Comme il y a un "American Psycho", le film pourrait s’appeler "French Psycho".
Justine Triet est une amie, une amie très chère, j’ai joué dans Sibyl, son dernier film, comme d’ailleurs dans tous ses films précédents. J’ajouterai même que j’ai été blessé sur l’un de ses tournages, que ma fille joue elle aussi dans ses films, et que ma compagne, enfin, est sa meilleure amie. Voilà pour le disclaimer, l’avertissement déontologique préalable : je suis à la fois la personne la mieux et la moins qualifiée pour parler de ses films. Je touche même un peu d’argent de l’ADAMI quand ils passent à la télé. *
Je me dois cependant d’évoquer Sibyl pour une raison précise, un paradoxe qui m’étonne moi-même : Justine Triet est une amie et je la tiens dorénavant pour une redoutable adversaire.
J’arrivais à Paris, quand je l’ai rencontrée, elle sortait tout juste des Beaux-Arts, j’étais fatalement provincial et j’ai été immédiatement jaloux de sa puissance artistique : elle a été la première de notre groupe d’amis à connaître un petit succès, elle a vendu une vidéo à Beaubourg, trouvé un producteur, fait un film au Brésil. Mais ce n’était pas sociologiquement que j’étais jaloux d’elle : j’étais jaloux, plus intimement, de l’artiste qu'elle était.
Artistes, nous l’étions tous alors, mais c’était peut-être la seule d’entre nous qui en possédait à ce point l’aura. A quoi cela tenait-il, c’est difficile à expliquer. Thomas, qui sortait lui aussi des Beaux-Arts, était par exemple, de très loin, le plus charismatique de nous tous, Virgile le plus mystérieux, quand j’étais moi, modestement, celui qui parlait le plus vite. Mais Justine était celle dont les œuvres avaient toujours l’air d’être, pour le dire de façon désagréable et vengeresse, plus intelligentes qu’elle.
Ce qui est peut-être le grand secret de l’art, et l’unique raison d’en faire : exprimer quelque chose qu’on n’arriverait pas à dire autrement, articuler des mots nouveaux, des concepts inédits. Et Justine, qui n’était pas la plus bavarde d’entre nous, ou plutôt celle dont le bavardage n’atteignait jamais la morgue théorique, l’arrogance désinhibée du nôtre, se trouvait à chaque fois à fabriquer les objets les plus parlants qui soient : des objets dont on ne se lassait pas d’interroger la profondeur cachée.
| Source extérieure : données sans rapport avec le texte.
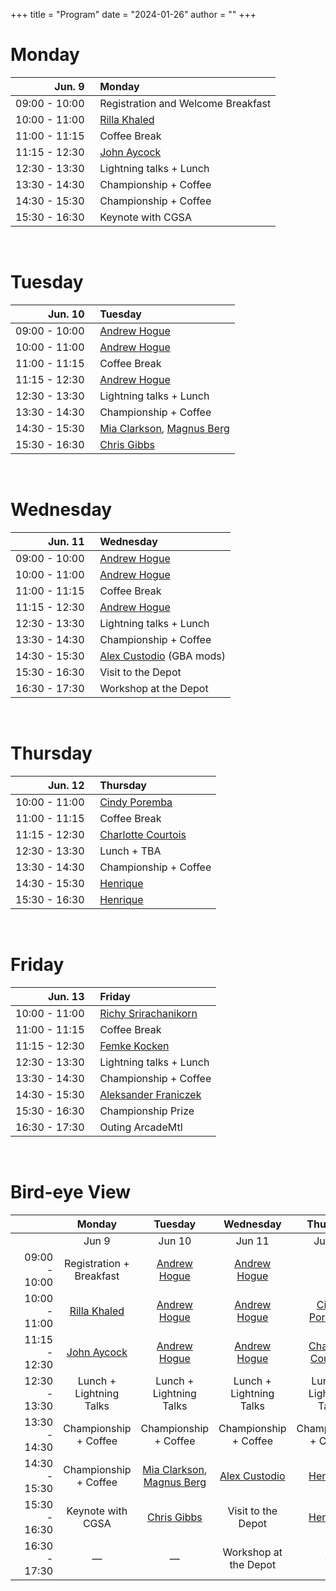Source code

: +++
title = "Program"
date = "2024-01-26"
author = ""
+++

# Monday

| Jun. 9 | &nbsp; Monday |
|---:|:---|
| 09:00 - 10:00 | &nbsp; Registration and Welcome Breakfast |
| 10:00 - 11:00 | &nbsp; [Rilla Khaled](/speakers/) |
| 11:00 - 11:15 | &nbsp; Coffee Break |
| 11:15 - 12:30 | &nbsp; [John Aycock](/speakers/) |
| 12:30 - 13:30 | &nbsp; Lightning talks + Lunch |
| 13:30 - 14:30 | &nbsp; Championship + Coffee |
| 14:30 - 15:30 | &nbsp; Championship + Coffee |
| 15:30 - 16:30 | &nbsp; Keynote with CGSA |


<br/>

# Tuesday

| Jun. 10 | &nbsp; Tuesday |
|---:|:---|
| 09:00 - 10:00 | &nbsp; [Andrew Hogue](/speakers/) |
| 10:00 - 11:00 | &nbsp; [Andrew Hogue](/speakers/) |
| 11:00 - 11:15 | &nbsp; Coffee Break |
| 11:15 - 12:30 | &nbsp; [Andrew Hogue](/speakers/) |
| 12:30 - 13:30 | &nbsp; Lightning talks + Lunch |
| 13:30 - 14:30 | &nbsp; Championship + Coffee |
| 14:30 - 15:30 | &nbsp; [Mia Clarkson](/speakers/), [Magnus Berg](/speakers/) |
| 15:30 - 16:30 | &nbsp; [Chris Gibbs](/speakers/) |

<br/>

# Wednesday

| Jun. 11 | &nbsp; Wednesday |
|---:|:---|
| 09:00 - 10:00 | &nbsp; [Andrew Hogue](/speakers/) |
| 10:00 - 11:00 | &nbsp; [Andrew Hogue](/speakers/) |
| 11:00 - 11:15 | &nbsp; Coffee Break |
| 11:15 - 12:30 | &nbsp; [Andrew Hogue](/speakers/) |
| 12:30 - 13:30 | &nbsp; Lightning talks + Lunch |
| 13:30 - 14:30 | &nbsp; Championship + Coffee |
| 14:30 - 15:30 | &nbsp; [Alex Custodio](/speakers/) (GBA mods) |
| 15:30 - 16:30 | &nbsp; Visit to the Depot |
| 16:30 - 17:30 | &nbsp; Workshop at the Depot |

<br/>

# Thursday

| Jun. 12 | &nbsp; Thursday |
|---:|:---|
| 10:00 - 11:00 | &nbsp; [Cindy Poremba](/speakers/) |
| 11:00 - 11:15 | &nbsp; Coffee Break |
| 11:15 - 12:30 | &nbsp; [Charlotte Courtois](/speakers/) |
| 12:30 - 13:30 | &nbsp; Lunch + TBA |
| 13:30 - 14:30 | &nbsp; Championship + Coffee |
| 14:30 - 15:30 | &nbsp; [Henrique](/speakers/) |
| 15:30 - 16:30 | &nbsp; [Henrique](/speakers/) |

<br/>

# Friday

| Jun. 13 | &nbsp; Friday |
|---:|:---|
| 10:00 - 11:00 | &nbsp; [Richy Srirachanikorn](/speakers/) |
| 11:00 - 11:15 | &nbsp; Coffee Break |
| 11:15 - 12:30 | &nbsp; [Femke Kocken](/speakers/) |
| 12:30 - 13:30 | &nbsp; Lightning talks + Lunch |
| 13:30 - 14:30 | &nbsp; Championship + Coffee |
| 14:30 - 15:30 | &nbsp; [Aleksander Franiczek](/speakers/) |
| 15:30 - 16:30 | &nbsp; Championship Prize |
| 16:30 - 17:30 | &nbsp; Outing ArcadeMtl |

<br/>

# Bird-eye View

| &nbsp;&nbsp;&nbsp;&nbsp;&nbsp;&nbsp;&nbsp;&nbsp;&nbsp;&nbsp;&nbsp;&nbsp;&nbsp;&nbsp; | Monday | Tuesday | Wednesday | Thursday | Friday |
|---:|:---:|:---:|:---:|:---:|:---:|
|  | Jun 9 | Jun 10 | Jun 11 | Jun 12 | Jun 13 |
| 09:00 - 10:00 | Registration + Breakfast | [Andrew Hogue](/speakers/) | [Andrew Hogue](/speakers/) | - | - |
| 10:00 - 11:00 | [Rilla Khaled](/speakers/) | [Andrew Hogue](/speakers/) | [Andrew Hogue](/speakers/) | [Cindy Poremba](/speakers/) | [Richy Srirachanikorn](/speakers/) |
| 11:15 - 12:30 | [John Aycock](/speakers/) | [Andrew Hogue](/speakers/) | [Andrew Hogue](/speakers/) | [Charlotte Courtois](/speakers/) | [Femke Kocken](/speakers/) |
| 12:30 - 13:30 | Lunch + Lightning Talks | Lunch + Lightning Talks | Lunch + Lightning Talks | Lunch + Lightning Talks | Lunch + Lightning Talks |
| 13:30 - 14:30 | Championship + Coffee | Championship + Coffee | Championship + Coffee | Championship + Coffee | Championship + Coffee |
| 14:30 - 15:30 | Championship + Coffee | [Mia Clarkson](/speakers/), [Magnus Berg](/speakers/) | [Alex Custodio](/speakers/) | [Henrique](/speakers/) | [Aleksander Franiczek](/speakers/) |
| 15:30 - 16:30 |  Keynote with CGSA | [Chris Gibbs](/speakers/) | Visit to the Depot | [Henrique](/speakers/) | Championship Prize |
| 16:30 - 17:30 | — | — | Workshop at the Depot | — | Outing ArcadeMtl |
Médiatiquement, c’est logiquement qu’elle soit devenue celle d’entre nous dont on parle le plus, et celle qui figura cette année en sélection officielle à Cannes. Je n’avais pas encore vu Sibyl, au moment du palmarès, mais j’ai été mortifié qu’elle ne gagne pas la palme d’or.
J’ai fini par aller voir le film, et j’y ai retrouvé, intacte, ma jalousie d’apprenti écrivain devant la puissance artistique de sa réalisatrice — quelque chose que ne m’avaient fait ni La Bataille de Solférino, trop délibérément foutraque, ni Victoria, trop délibérément formaté.
C’est la première fois, depuis très longtemps, que je suis sorti de la salle sans pouvoir dire à quel genre appartenait le film que je venais de voir : ni comédie, ni drame, ni tragicomédie, ni thriller psychologique. A la limite autothriller conviendrait : c’est l'histoire d’une psy qui devient la romancière de sa propre vie.
Car le génie du scénario et du montage permet de se formuler l’hypothèse vertigineuse que ce que nous serions en train de voir : c’est l’adaptation du propre roman de Sibyl.
Ce qui signifierait que la réalité n’ait plus court dans l’univers du film, qu’il n’y ait plus rien derrière la fiction, comme le démontre d’ailleurs une citation très shakespearienne de Zemeckis.
On se souvient alors que Sibyl, c’est le nom de la fille de Lacan, et que rien ne ressemble plus à la psychanalyse lacanienne que le montage, si libre, si délirant, si signifiant, du film de Justine Triet.
Sibyl, c’est l'histoire, hallucinante et géniale, d’un renoncement raisonné au réel, c’est l'histoire d’une femme, Virginie Efira dans son rôle le plus terrible, qui pour reprendre le contrôle de sa vie renonce à sa conscience.